Briefly, this role involves the administration of the contract on behalf of the employer; overseeing the signing of contract documents; site handover; quality control; progress; variations; delays; payment certificates; coordinating other professionals; issuing defects lists and completion certificates - all this while remaining impartial between the parties.
I have filled this position for 19 years as an architect; however, it is my 9 years as arbitrator that has led to my true understanding of this crucial role. Approximately 8/10 of the disputes I arbitrated resulted from the incompetence of the principle agent. A lack of dedication to strict procedure or allowing the employer to take over and interfering with their independence is a common transgression. These issues are grounds for breach. Parties feel their rights are compromised, a disagreement follows, the principle agent remains silent and a dispute emerges.

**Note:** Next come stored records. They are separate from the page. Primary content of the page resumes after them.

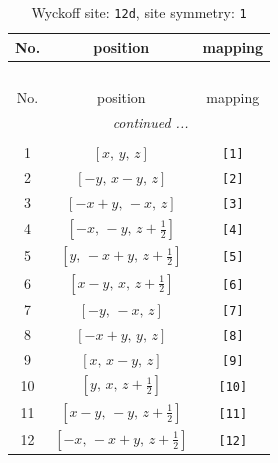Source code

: \documentclass[fleqn,8pt]{jsarticle}
\begin{document}
\begin{longtable}{ccc}
\caption{Wyckoff site: {\tt 12d}, site symmetry: {\tt 1}}
 \\
 \hline \hline
No. & position & mapping \\ \hline \endfirsthead

\multicolumn{2}{l}{\tablename\ \thetable{}} \\
 \hline \hline
No. & position & mapping \\ \hline \endhead

 \hline \hline
\multicolumn{2}{r}{\footnotesize\it continued ...} \\ \endfoot

 \hline \hline
\multicolumn{2}{r}{} \\ \endlastfoot

1 & $\left[ x,\, y,\, z \right]$ & {\tt [1]} \\ \hline
2 & $\left[ - y,\, x - y,\, z \right]$ & {\tt [2]} \\ \hline
3 & $\left[ - x + y,\, - x,\, z \right]$ & {\tt [3]} \\ \hline
4 & $\left[ - x,\, - y,\, z + \frac{1}{2} \right]$ & {\tt [4]} \\ \hline
5 & $\left[ y,\, - x + y,\, z + \frac{1}{2} \right]$ & {\tt [5]} \\ \hline
6 & $\left[ x - y,\, x,\, z + \frac{1}{2} \right]$ & {\tt [6]} \\ \hline
7 & $\left[ - y,\, - x,\, z \right]$ & {\tt [7]} \\ \hline
8 & $\left[ - x + y,\, y,\, z \right]$ & {\tt [8]} \\ \hline
9 & $\left[ x,\, x - y,\, z \right]$ & {\tt [9]} \\ \hline
10 & $\left[ y,\, x,\, z + \frac{1}{2} \right]$ & {\tt [10]} \\ \hline
11 & $\left[ x - y,\, - y,\, z + \frac{1}{2} \right]$ & {\tt [11]} \\ \hline
12 & $\left[ - x,\, - x + y,\, z + \frac{1}{2} \right]$ & {\tt [12]} \\
\end{longtable}
\end{document}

At that point the only remedy is to enter into expensive, time consuming, arbitration or litigation.
Typically, building contracts kick off in good faith. The client puts up a payment guarantee, the contractor comes with good references and with an airtight agreement what could possibly go wrong? The bliss of this honeymoon period can only continue if strict control over both parties’ duties is maintained. Parties should never reach a point of questioning each other’s performance. If queries do emerge, the principle agent repeats the terms, conditions and consequences. If a party fails to follow an order, without good reason, they must be placed on terms. Any delay in issuing notices compromises parties’ interests and the overall flow of the project.
On signing the building agreement, it is the employer that appoints the principle agent. However, it is essential that the contractor agree with this appointment. An unbiased principle agent, well equipped with a sound knowledge of the building contract and the basics of contract law, guides the parties through an as smooth as expected process, all the way to a successful building handover.